The art is brilliant. The action inside this kung-fu series is epic in its depiction. Yg adds intricate details to body posture and movements so that each attack is slightly different. The speed and the ferocity in which they attack provide the comic with pace and a feeling of momentum. Rand no longer wears a costume but Yg still draws him superbly. Now brawling in casual attire, there is an air of a street fighter to him. And then there is the brand new Iron Fist. With a design that loyally pays homage to those that came before but with affectations that look new, it is a cool and exciting uniform. The creatures in the book are monstrous and awesome, and both cities are stunning to look at.

The colours are gorgeous. The locations are warm and inviting. The moments of magic are made more resplendent because of the rich colours that bathe them in light. The brand new costume has slight alterations to the classic shades, or green and gold. What is incredible is that this is a line mentioned in dialogue and then Ramos followed through and included the change in the colour scheme. The lettering is great as well. There are a lot of uses of SFX, with Lanham beautifully wrapping them around objects and lacing them into the world.

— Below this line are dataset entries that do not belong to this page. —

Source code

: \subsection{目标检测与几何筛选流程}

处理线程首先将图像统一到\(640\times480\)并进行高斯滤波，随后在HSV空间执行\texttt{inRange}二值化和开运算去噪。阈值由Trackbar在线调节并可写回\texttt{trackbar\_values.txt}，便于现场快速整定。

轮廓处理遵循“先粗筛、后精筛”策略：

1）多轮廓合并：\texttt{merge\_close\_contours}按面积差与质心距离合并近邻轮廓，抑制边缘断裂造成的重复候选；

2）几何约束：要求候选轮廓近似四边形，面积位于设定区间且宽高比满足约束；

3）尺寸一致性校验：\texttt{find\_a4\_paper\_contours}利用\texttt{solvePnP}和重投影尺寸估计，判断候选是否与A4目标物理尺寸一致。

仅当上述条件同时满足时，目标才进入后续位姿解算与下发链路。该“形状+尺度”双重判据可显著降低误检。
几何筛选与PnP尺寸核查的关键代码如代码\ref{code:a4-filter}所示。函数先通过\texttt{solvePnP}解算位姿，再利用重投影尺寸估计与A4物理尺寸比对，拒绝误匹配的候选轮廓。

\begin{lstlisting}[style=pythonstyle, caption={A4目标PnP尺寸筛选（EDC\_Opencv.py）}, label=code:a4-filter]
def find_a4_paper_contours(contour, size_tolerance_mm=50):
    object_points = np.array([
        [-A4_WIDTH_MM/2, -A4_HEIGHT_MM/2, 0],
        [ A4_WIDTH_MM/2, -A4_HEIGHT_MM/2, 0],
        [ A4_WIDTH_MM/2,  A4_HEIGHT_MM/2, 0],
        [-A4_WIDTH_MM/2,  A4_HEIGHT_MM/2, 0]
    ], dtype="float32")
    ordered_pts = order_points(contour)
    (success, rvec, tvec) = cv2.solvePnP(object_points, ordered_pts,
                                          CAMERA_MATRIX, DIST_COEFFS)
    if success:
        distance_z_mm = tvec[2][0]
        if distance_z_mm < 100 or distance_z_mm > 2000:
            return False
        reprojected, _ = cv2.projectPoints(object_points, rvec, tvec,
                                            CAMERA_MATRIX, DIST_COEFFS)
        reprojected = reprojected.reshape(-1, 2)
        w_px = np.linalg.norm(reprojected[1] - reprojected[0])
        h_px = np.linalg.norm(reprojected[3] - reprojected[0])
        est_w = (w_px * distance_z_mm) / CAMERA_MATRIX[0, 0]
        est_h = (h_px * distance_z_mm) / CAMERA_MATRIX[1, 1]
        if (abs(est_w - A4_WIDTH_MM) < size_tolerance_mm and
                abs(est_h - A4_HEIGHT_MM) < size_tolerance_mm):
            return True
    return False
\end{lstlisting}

Iron Fist #1 is a stunning merge of the past and present. The main characters and the mythology of this comic have existed before this book, from Danny Rand to the new hero to the entire fable of the Iron Fist. And yet Wong is forging a new story from all of them, literally shattering parts of their history to craft new legends. The writing and the dialogue are energetic and enjoyable. The art detailing the fight scenes and gorgeous battlefields is a visual delight.

Iron Fist #1 is available where comics are sold.


Iron Fist #1
5

TL;DR

Iron Fist #1 is a stunning merge of the past and present. The main characters and the mythology of this comic have existed before this book, from Danny Rand to the new hero to the entire fable of the Iron Fist. And yet Wong is forging a new story from all of them, literally shattering parts of their history to craft new legends. The writing and the dialogue are energetic and enjoyable. The art detailing the fight scenes and gorgeous battlefields is a visual delight.